Sadame is an action-RPG where you control one of four heroes battling demons during the Sengoku era. This is rarely portrayed as a happy point in history and that certainly remains the case here; you’ve got your traditional demons and youkai running around causing trouble, so you’re going to have to go stop them. Victory provides cash, loot and abilities stolen from defeated bosses which can be used as your own.

Character customization is key to an effective action-RPG, of course, and in Sadame you’ll start by choosing one of the four heroes. You’ve got your Samurai, the most straightforward character, who beats stuff up with swords and magic without using all that much finesse. There’s the Ninja, who uses mid-range attacks that I found difficult to aim along with your standard ninjutsu magic. The Monk is a sort of hybrid class that uses martial arts and magic attacks together with auras to dish out elemental damage.
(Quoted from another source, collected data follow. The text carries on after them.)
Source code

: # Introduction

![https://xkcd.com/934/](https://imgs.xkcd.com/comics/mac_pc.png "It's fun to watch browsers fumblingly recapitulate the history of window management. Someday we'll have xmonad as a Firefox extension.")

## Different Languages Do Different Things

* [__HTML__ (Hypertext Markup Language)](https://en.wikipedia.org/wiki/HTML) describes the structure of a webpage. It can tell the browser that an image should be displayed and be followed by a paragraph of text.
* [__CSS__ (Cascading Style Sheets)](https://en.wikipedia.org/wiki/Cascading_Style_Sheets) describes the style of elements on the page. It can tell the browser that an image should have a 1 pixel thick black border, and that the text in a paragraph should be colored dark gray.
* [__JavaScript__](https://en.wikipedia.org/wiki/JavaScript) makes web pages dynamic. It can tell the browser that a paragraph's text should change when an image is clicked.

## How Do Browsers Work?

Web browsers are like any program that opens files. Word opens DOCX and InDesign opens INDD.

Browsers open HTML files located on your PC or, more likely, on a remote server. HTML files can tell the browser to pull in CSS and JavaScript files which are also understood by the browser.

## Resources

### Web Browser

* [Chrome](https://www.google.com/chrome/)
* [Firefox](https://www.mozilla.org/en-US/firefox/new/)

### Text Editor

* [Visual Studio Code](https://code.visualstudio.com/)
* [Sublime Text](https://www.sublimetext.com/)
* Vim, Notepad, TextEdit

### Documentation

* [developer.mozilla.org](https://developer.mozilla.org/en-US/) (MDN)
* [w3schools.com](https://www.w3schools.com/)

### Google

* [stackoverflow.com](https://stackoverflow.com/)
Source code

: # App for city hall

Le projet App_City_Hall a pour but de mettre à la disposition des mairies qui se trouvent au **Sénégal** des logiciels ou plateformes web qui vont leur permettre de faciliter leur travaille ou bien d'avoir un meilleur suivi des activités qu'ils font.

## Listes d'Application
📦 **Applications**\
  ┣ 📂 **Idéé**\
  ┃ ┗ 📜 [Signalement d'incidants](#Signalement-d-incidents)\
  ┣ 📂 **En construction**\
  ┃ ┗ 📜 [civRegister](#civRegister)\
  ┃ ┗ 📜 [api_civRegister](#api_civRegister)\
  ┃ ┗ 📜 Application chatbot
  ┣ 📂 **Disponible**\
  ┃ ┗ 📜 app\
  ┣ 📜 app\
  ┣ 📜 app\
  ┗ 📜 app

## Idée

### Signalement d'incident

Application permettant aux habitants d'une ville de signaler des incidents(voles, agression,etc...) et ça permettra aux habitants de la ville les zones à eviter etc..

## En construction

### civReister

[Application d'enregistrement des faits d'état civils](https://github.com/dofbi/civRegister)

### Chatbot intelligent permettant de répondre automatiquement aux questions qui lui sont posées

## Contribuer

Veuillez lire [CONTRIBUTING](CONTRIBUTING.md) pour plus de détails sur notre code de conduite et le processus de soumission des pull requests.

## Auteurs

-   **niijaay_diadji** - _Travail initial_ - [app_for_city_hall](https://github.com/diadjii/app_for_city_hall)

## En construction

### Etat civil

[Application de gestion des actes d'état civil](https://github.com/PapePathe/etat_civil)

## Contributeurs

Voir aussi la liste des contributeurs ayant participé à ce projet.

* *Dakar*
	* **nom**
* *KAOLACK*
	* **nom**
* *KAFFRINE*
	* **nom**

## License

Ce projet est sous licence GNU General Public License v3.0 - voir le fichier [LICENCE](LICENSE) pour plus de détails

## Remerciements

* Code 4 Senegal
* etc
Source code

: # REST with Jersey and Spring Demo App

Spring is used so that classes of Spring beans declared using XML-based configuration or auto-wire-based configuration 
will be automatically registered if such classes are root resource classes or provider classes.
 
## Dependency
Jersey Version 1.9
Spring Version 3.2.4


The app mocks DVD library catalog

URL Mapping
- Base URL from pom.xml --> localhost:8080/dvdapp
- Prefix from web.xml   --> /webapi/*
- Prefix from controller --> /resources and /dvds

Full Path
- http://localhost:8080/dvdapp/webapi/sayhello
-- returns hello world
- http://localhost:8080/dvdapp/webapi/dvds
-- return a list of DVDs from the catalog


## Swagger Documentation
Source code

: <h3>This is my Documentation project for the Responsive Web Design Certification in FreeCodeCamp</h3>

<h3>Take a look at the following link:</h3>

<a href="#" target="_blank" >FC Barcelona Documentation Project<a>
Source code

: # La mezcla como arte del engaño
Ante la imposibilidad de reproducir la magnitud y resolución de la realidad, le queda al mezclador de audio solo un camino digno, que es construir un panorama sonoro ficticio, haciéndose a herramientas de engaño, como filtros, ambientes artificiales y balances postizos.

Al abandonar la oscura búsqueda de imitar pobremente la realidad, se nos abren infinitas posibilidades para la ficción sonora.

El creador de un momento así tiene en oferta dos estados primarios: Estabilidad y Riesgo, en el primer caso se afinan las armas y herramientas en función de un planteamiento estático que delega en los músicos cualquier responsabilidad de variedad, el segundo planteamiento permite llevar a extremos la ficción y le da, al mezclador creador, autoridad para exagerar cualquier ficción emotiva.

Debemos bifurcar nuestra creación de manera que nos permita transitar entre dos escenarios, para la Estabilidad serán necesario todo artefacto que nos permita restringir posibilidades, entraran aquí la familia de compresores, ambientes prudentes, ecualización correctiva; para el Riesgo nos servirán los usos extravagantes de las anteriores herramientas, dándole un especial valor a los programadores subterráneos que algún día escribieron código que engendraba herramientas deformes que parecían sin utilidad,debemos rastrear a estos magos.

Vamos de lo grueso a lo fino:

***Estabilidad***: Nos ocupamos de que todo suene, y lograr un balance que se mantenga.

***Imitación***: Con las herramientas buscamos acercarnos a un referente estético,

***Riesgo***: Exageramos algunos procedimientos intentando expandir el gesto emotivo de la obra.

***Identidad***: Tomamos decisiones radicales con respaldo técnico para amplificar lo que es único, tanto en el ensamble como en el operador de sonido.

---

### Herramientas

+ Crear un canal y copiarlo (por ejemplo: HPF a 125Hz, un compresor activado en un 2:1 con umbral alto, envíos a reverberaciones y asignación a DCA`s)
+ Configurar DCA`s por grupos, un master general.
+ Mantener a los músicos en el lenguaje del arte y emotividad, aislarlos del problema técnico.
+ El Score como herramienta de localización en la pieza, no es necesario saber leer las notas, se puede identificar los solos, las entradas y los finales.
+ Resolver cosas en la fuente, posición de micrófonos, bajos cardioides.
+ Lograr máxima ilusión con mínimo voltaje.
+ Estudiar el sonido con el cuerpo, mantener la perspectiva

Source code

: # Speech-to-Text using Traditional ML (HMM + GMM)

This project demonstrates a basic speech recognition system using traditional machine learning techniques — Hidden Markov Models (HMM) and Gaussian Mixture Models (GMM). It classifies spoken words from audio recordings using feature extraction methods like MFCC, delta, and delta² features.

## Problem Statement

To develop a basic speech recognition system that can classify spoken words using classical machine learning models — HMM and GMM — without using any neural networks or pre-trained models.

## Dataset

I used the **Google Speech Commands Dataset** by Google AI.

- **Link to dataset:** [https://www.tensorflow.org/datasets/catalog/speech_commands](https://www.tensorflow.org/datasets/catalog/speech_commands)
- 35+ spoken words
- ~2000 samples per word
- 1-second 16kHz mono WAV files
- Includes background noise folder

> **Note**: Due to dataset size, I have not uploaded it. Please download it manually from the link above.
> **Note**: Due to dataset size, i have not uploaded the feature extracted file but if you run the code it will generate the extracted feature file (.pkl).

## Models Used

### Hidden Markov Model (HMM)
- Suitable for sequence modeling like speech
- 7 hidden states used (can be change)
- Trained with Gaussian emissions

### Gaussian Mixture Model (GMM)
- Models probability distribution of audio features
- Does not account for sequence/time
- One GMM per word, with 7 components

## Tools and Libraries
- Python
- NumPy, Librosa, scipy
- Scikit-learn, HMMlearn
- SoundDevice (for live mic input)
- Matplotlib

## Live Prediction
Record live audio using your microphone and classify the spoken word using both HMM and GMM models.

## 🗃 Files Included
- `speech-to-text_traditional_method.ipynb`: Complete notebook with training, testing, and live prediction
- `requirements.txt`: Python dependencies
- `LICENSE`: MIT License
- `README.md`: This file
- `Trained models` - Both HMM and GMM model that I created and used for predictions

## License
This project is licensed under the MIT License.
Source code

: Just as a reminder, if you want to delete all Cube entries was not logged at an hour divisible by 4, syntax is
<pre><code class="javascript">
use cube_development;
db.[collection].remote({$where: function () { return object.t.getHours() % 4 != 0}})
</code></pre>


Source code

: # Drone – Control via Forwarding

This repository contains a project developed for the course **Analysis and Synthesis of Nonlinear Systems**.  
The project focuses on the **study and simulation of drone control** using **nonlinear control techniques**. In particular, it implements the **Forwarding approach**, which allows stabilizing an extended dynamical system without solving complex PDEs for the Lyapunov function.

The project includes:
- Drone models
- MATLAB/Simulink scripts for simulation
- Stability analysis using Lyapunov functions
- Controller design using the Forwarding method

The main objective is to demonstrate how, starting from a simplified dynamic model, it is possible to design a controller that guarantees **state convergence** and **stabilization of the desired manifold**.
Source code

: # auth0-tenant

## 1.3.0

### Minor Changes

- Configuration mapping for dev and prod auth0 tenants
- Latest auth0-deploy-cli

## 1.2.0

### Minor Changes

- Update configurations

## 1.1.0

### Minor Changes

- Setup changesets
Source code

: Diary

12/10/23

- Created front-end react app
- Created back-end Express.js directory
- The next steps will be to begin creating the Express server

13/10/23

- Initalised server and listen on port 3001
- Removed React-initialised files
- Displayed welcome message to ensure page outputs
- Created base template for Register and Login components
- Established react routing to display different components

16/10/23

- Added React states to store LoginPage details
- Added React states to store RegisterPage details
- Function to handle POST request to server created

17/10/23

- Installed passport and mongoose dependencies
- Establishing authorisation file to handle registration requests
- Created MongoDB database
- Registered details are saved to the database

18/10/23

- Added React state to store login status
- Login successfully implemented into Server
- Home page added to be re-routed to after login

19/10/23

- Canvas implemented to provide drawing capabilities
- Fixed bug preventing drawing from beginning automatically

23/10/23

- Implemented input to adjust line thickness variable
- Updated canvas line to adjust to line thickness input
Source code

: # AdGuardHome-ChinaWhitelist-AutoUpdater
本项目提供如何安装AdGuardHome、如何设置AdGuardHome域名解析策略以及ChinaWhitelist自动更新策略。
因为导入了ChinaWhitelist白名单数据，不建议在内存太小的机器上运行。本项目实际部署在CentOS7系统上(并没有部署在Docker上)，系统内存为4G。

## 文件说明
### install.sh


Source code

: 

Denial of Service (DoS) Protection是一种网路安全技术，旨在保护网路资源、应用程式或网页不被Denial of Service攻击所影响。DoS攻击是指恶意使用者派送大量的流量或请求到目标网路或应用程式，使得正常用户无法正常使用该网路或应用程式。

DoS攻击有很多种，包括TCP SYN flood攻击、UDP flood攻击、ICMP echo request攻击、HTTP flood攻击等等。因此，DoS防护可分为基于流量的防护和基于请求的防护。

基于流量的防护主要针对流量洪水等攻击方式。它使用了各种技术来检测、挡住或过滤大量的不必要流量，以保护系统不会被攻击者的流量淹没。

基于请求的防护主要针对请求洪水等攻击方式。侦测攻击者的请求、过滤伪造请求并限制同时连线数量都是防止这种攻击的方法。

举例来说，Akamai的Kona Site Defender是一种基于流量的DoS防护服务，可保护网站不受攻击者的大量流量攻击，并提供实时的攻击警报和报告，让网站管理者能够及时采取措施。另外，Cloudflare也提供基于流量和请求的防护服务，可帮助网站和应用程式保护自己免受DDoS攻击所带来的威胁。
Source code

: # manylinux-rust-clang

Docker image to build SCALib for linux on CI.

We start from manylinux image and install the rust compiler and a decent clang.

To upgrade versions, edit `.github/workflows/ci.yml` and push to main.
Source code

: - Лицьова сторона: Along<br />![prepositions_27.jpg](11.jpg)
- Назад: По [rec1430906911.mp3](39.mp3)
Finally, the Rogue is quick and uses a bow; that’s really all she needs, as many of the enemies in the game need to be in melee range to hit you.

Characters differ in their normal attack capabilities as well as the skills they can learn and use. You’ll find a ton of gear as you play through Sadame and much of it will have a skill that can only be used by a specific character; while others can wear the gear and gain statistical benefits from it, they won’t be able to use skills that aren’t for them. Gear can be further improved by slotting gems into it as well. Sadame ends up playing out a bit like Diablo when it comes to gear since you’ll constantly be looking for upgrades.

Sadame uses a level-style system instead of a central hub like most games of its ilk, so you’re progressing from one stage to the next in a linear fashion. Defeating the boss at the end of a stage will cause it to drop a Karma power that your character can absorb and use as their own. Unlike skills, these are applicable to all characters and can be a great help for addressing your chosen warrior’s weaknesses.

Sadame’s graphical presentation is one of the top points of the game; it’s a beautiful title, if slightly dark, that takes inspiration from Japanese art from the Sengoku era. Enemies are immediately recognizable if one is familiar with youkai and other Japanese beasts, which is nice. Music and sound effects, meanwhile, are exactly what you’d expect, so count on taiko drumbeats and samisen twangs.

Overall, Sadame is reminiscent of the classic Shining Soul games. It’s not the deepest action-RPG and can come off as slightly generic, but this simplicity lends itself well to a portable game. The relatively short length of the game’s levels and easy-to-grasp gameplay make Sadame a good choice if you’re looking for a Diablo-style game on the road.